Source texts of formatted documents:
· · · · · · ·

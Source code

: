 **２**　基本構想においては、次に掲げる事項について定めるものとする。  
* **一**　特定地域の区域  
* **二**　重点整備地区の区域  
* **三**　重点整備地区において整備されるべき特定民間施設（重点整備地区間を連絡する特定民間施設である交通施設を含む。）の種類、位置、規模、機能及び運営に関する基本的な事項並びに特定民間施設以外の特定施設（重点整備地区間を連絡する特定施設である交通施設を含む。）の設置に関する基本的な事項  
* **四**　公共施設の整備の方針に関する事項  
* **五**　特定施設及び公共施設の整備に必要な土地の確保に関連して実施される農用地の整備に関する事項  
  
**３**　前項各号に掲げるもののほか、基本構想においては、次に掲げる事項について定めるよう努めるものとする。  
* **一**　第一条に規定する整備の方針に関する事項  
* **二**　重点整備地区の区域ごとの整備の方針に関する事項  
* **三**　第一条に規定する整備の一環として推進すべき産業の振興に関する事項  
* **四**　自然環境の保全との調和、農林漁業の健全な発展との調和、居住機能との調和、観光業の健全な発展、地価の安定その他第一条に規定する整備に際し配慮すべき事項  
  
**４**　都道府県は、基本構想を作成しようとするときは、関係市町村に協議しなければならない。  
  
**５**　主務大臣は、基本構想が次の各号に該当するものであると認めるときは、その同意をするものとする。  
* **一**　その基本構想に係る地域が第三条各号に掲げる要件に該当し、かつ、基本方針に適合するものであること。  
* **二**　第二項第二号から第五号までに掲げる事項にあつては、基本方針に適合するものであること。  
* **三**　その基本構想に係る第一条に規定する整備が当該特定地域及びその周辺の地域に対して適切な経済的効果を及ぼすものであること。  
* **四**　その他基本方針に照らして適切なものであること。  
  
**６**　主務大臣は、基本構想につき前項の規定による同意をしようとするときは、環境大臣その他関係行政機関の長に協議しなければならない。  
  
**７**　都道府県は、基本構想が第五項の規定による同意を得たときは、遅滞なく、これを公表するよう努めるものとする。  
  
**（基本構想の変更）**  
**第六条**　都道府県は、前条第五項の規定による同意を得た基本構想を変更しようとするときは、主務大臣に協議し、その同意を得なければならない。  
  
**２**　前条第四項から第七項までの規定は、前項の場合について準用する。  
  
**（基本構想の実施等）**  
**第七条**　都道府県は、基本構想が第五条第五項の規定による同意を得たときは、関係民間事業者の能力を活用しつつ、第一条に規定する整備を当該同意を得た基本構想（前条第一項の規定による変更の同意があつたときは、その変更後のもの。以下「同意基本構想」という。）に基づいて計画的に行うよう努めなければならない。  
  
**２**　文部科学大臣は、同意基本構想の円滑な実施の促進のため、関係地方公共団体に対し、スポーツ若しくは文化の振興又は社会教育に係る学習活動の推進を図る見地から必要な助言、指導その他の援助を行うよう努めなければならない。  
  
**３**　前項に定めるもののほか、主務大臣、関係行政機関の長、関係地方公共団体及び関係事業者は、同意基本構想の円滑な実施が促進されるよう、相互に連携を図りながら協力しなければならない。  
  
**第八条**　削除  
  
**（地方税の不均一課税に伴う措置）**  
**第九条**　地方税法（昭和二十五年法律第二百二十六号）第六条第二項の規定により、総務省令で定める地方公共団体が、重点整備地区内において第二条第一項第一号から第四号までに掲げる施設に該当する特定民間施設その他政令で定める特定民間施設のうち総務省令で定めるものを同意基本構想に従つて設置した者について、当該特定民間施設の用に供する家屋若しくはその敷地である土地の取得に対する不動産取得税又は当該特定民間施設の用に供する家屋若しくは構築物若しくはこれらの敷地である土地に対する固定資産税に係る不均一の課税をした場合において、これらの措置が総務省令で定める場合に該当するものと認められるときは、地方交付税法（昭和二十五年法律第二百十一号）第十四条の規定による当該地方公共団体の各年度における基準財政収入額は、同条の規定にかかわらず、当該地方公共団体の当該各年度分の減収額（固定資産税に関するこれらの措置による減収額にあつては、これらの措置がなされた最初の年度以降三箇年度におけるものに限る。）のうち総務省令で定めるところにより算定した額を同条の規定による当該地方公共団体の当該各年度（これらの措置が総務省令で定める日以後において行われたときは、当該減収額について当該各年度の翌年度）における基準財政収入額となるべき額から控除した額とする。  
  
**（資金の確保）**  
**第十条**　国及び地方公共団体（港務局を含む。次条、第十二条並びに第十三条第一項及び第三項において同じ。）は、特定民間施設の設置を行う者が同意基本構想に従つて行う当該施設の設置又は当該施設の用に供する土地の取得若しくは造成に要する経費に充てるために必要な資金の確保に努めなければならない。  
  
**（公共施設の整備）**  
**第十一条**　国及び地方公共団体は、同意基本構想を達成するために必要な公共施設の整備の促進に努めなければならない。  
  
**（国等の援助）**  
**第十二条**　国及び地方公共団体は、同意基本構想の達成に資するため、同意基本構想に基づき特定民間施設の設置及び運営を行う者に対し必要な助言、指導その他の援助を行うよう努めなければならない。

· · · · · · ·

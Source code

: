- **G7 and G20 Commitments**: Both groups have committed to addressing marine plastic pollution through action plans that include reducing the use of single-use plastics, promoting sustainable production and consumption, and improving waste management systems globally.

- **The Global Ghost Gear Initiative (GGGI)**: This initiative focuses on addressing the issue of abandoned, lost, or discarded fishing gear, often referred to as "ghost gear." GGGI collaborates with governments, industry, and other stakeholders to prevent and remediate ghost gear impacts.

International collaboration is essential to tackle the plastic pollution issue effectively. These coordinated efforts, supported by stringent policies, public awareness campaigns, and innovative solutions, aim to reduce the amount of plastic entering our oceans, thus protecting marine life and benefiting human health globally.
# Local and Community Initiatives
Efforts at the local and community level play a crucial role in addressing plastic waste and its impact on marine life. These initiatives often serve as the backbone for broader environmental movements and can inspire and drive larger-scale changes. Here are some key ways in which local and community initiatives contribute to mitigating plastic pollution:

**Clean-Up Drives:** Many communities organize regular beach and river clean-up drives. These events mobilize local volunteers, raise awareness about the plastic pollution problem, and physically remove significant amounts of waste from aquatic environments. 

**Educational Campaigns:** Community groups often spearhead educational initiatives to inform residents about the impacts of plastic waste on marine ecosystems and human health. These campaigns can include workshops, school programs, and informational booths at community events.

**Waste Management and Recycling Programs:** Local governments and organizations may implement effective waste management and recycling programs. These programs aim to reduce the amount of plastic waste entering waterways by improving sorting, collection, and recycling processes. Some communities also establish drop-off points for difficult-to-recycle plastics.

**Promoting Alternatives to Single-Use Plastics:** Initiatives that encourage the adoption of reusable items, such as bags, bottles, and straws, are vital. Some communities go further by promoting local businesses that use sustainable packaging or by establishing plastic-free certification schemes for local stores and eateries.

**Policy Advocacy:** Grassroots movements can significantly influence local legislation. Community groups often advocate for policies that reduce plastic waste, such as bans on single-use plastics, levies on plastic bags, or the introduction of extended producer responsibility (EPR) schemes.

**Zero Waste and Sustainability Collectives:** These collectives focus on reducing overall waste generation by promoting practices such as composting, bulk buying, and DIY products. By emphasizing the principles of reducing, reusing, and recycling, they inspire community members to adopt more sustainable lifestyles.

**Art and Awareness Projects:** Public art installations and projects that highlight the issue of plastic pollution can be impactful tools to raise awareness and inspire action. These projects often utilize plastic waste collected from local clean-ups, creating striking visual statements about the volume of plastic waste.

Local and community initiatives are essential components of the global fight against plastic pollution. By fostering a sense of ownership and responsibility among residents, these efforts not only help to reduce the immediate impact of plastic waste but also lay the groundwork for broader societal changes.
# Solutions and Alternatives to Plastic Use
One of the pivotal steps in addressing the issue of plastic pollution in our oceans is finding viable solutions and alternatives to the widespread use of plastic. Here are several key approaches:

· · · · · · ·

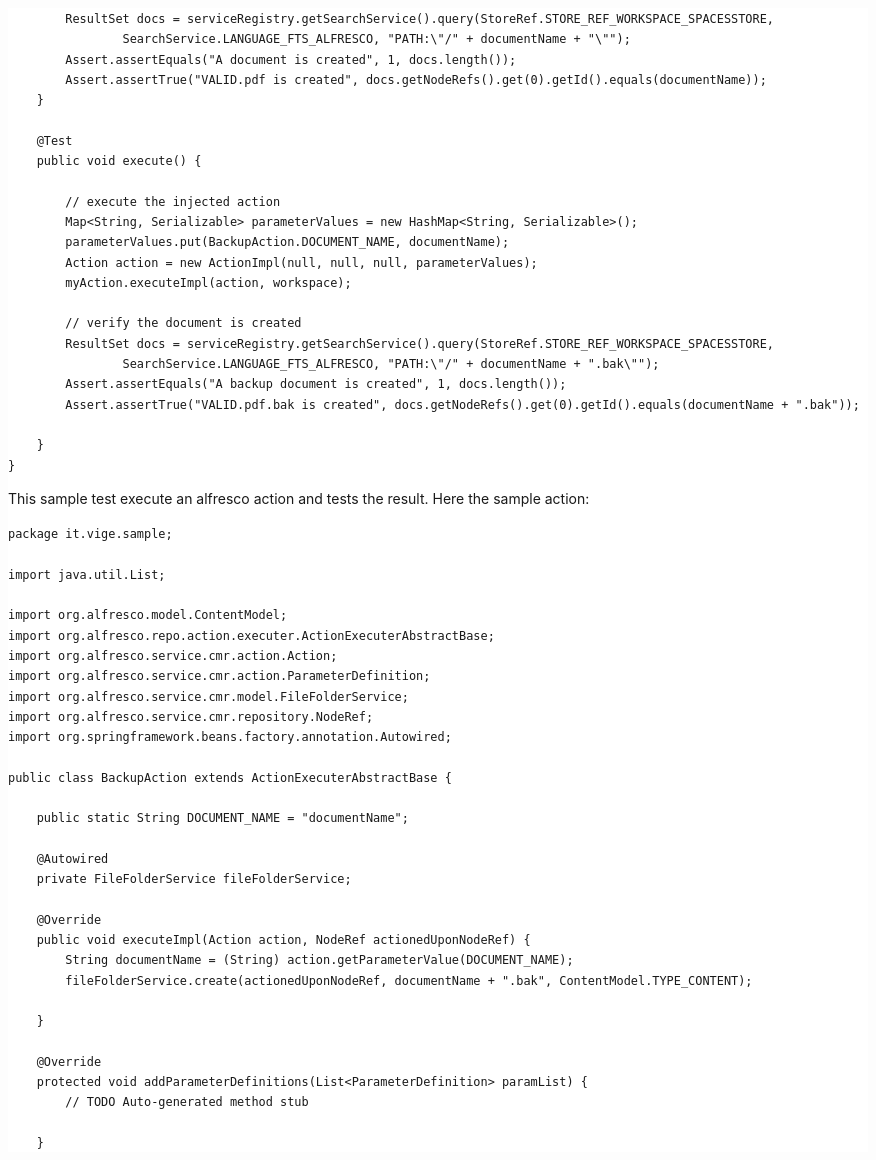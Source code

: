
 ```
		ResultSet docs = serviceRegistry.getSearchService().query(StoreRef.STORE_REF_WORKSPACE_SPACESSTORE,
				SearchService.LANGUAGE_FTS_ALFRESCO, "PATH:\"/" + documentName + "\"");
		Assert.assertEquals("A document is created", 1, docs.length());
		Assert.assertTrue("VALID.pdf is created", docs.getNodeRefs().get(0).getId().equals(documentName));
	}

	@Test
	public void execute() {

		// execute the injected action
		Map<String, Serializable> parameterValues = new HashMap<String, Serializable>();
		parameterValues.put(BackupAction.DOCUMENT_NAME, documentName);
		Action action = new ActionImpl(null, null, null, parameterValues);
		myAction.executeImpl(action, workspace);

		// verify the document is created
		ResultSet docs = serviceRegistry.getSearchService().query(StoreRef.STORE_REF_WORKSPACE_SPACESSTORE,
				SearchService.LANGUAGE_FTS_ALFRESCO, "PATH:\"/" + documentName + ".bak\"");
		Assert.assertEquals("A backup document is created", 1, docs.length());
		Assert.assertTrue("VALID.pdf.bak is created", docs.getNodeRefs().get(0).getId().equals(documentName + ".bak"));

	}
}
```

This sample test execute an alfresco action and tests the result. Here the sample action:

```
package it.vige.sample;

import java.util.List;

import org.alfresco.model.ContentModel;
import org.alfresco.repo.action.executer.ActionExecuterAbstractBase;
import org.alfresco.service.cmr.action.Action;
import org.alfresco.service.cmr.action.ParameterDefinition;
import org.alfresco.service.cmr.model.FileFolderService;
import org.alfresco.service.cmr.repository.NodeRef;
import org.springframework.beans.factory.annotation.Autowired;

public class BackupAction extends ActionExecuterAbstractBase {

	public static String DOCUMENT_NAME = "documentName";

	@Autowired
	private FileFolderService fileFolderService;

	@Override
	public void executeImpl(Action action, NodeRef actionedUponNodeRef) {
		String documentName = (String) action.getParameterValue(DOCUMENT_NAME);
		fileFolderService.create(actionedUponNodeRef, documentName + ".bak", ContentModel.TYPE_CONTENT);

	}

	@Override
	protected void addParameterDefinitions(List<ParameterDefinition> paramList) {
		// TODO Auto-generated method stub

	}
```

· · · · · · ·

» **What to work on**: Pull every line containing "BackupAction" from the entries above and copy it.

» **The completed task**:
		parameterValues.put(BackupAction.DOCUMENT_NAME, documentName);
public class BackupAction extends ActionExecuterAbstractBase {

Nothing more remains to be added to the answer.